Recorded information =>

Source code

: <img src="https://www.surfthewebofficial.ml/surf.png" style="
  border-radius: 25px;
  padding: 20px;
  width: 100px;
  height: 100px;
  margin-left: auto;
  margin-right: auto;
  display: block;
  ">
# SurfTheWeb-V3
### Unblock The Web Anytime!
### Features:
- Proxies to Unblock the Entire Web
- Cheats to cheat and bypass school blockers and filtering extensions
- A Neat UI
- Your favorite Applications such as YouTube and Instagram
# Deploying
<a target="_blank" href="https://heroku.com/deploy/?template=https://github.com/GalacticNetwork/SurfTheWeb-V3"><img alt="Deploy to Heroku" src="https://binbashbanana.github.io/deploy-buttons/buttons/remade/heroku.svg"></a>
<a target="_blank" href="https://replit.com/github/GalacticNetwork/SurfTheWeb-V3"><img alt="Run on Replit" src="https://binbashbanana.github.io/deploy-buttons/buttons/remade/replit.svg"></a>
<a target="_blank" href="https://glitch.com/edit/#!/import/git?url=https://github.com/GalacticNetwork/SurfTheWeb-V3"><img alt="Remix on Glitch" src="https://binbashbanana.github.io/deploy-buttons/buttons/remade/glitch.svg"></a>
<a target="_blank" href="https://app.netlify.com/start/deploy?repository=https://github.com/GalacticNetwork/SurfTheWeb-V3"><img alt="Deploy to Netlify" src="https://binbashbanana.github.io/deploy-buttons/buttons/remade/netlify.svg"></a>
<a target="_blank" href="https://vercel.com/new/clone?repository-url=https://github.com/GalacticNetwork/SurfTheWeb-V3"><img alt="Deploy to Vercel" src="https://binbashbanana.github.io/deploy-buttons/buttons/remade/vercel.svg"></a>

Instructions for the task =>
Transcribe the data above in full, exactly.

Task response =>
Source code

: <img src="https://www.surfthewebofficial.ml/surf.png" style="
  border-radius: 25px;
  padding: 20px;
  width: 100px;
  height: 100px;
  margin-left: auto;
  margin-right: auto;
  display: block;
  ">
# SurfTheWeb-V3
### Unblock The Web Anytime!
### Features:
- Proxies to Unblock the Entire Web
- Cheats to cheat and bypass school blockers and filtering extensions
- A Neat UI
- Your favorite Applications such as YouTube and Instagram
# Deploying
<a target="_blank" href="https://heroku.com/deploy/?template=https://github.com/GalacticNetwork/SurfTheWeb-V3"><img alt="Deploy to Heroku" src="https://binbashbanana.github.io/deploy-buttons/buttons/remade/heroku.svg"></a>
<a target="_blank" href="https://replit.com/github/GalacticNetwork/SurfTheWeb-V3"><img alt="Run on Replit" src="https://binbashbanana.github.io/deploy-buttons/buttons/remade/replit.svg"></a>
<a target="_blank" href="https://glitch.com/edit/#!/import/git?url=https://github.com/GalacticNetwork/SurfTheWeb-V3"><img alt="Remix on Glitch" src="https://binbashbanana.github.io/deploy-buttons/buttons/remade/glitch.svg"></a>
<a target="_blank" href="https://app.netlify.com/start/deploy?repository=https://github.com/GalacticNetwork/SurfTheWeb-V3"><img alt="Deploy to Netlify" src="https://binbashbanana.github.io/deploy-buttons/buttons/remade/netlify.svg"></a>
<a target="_blank" href="https://vercel.com/new/clone?repository-url=https://github.com/GalacticNetwork/SurfTheWeb-V3"><img alt="Deploy to Vercel" src="https://binbashbanana.github.io/deploy-buttons/buttons/remade/vercel.svg"></a>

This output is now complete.